Descubrir el significado de la Umma o comunidad de los creyentes, de las abluciones, del zoco y de la medina, de la mezquita y del baño público, de su ayuno y de su hospitalidad, de su sentido social y solidario con la práctica de la limosna, de la justicia y de la humildad. Estamos ofuscados por prejuicios que no revelan más que ignorancia y que supone un despilfarro de nuestras riquezas y posibilidades.

No podríamos expresarnos si nos arrancasen ese casi 30% de arabismos que posee el castellano, si nos arrancasen las acequias y el arte del agua, la arquitectura y la música, el culto de las formas, de los olores y de los colores; el refinamiento que transforma en arte las más humildes realidades de la teja, el estuco, los azulejos o los esmaltes, los cordobanes o los damasquinados, la taracea o el barro.

La más alta ocasión que vieron los siglos no fue Lepanto, sino la Escuela de Traductores de Toledo que, en el siglo XIII, asistía a la convivencia de los tres pueblos del Libro. Todos hablaban árabe entre ellos y cada comunidad su lengua.

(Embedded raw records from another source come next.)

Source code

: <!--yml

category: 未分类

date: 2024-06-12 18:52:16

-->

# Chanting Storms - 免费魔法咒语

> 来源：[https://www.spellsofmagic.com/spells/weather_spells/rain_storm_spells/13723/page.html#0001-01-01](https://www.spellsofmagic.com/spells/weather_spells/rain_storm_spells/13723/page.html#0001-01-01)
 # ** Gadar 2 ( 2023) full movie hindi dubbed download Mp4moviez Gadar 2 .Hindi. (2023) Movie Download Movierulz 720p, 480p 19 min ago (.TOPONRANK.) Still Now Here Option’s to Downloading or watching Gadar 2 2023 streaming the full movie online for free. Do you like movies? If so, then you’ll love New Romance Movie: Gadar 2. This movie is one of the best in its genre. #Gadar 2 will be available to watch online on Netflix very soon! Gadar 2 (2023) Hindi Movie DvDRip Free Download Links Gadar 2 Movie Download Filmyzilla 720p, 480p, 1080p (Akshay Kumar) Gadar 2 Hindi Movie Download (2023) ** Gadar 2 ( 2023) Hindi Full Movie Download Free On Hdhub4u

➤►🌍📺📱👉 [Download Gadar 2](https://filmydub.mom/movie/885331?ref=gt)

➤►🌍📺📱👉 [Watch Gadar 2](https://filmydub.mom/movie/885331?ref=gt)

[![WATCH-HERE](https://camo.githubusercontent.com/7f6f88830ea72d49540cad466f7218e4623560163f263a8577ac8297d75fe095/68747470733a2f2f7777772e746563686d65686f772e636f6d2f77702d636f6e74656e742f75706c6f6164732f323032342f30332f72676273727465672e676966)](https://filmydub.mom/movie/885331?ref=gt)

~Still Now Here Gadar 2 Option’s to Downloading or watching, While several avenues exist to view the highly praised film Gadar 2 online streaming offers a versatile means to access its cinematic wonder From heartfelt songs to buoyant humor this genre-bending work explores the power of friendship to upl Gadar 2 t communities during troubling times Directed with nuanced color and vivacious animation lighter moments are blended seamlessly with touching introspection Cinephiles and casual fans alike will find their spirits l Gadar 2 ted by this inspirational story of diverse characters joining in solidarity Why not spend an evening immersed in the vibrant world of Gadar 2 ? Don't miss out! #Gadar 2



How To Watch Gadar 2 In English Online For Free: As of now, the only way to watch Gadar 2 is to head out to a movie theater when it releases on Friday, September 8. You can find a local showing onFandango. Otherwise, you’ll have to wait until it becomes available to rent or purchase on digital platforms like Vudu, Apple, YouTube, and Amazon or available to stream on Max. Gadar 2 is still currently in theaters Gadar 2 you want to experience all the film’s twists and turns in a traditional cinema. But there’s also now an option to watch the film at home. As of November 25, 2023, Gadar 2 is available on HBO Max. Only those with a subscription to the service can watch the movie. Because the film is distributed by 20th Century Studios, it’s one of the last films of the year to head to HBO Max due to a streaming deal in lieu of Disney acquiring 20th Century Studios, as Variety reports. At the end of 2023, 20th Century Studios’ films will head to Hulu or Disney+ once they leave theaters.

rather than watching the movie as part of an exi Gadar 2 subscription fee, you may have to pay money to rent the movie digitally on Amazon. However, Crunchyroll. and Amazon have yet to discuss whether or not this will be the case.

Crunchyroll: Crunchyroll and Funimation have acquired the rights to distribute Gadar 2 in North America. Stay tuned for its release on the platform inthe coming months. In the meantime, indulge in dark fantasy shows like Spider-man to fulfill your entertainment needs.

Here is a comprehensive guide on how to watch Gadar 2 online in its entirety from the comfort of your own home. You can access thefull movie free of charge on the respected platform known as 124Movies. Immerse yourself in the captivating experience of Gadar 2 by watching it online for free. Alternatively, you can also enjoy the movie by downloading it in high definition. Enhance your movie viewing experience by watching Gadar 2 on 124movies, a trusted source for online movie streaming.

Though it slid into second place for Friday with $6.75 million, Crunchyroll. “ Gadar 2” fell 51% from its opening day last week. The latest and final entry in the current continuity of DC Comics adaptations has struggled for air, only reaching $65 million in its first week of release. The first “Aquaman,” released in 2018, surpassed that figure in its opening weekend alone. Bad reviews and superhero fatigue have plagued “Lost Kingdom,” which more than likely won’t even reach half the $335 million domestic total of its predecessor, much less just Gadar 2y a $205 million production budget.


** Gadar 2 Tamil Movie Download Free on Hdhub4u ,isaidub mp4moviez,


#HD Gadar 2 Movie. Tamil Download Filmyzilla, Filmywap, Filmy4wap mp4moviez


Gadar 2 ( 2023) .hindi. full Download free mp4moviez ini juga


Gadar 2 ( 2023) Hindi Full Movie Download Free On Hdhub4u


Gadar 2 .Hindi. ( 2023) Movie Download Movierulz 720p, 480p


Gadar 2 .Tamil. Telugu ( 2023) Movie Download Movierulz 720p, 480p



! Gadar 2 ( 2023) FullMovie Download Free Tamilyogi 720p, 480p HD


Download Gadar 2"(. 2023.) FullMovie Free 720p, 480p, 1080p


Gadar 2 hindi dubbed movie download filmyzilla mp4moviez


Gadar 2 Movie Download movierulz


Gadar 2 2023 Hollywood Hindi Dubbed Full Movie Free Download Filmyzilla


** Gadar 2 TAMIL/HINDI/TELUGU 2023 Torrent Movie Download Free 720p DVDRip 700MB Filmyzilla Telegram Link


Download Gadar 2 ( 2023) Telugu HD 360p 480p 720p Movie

Debemos arrancar de nuestro imaginario la palabra “tolerancia”. No hay nada que tolerar ni nadie está legitimado para tolerar nada a nadie sino se creyera en posesión de la verdad. No digamos ya ser intolerantes. Es preciso acoger al otro en su diversidad, en su diferencia, en su contradicción y en su riqueza y exigirles el consecuente respeto a las nuestras. Sólo así se podrán alumbrar ese mundo nuevo y esa sociedad nueva en la que todos nos sepamos ciudadanos del mundo, vecinos y, por lo tanto, responsables solidarios.

No se puede temer a la verdad: ésta siempre libera y se descubre como camino y como quehacer que da sentido a un vivir con dignidad. Acabemos con fobias enfermizas e incontrolables que se curan mediante el conocimiento mutuo, el respeto, el diálogo y el talento necesario para construir unas sociedades ancladas en una sobriedad compartida.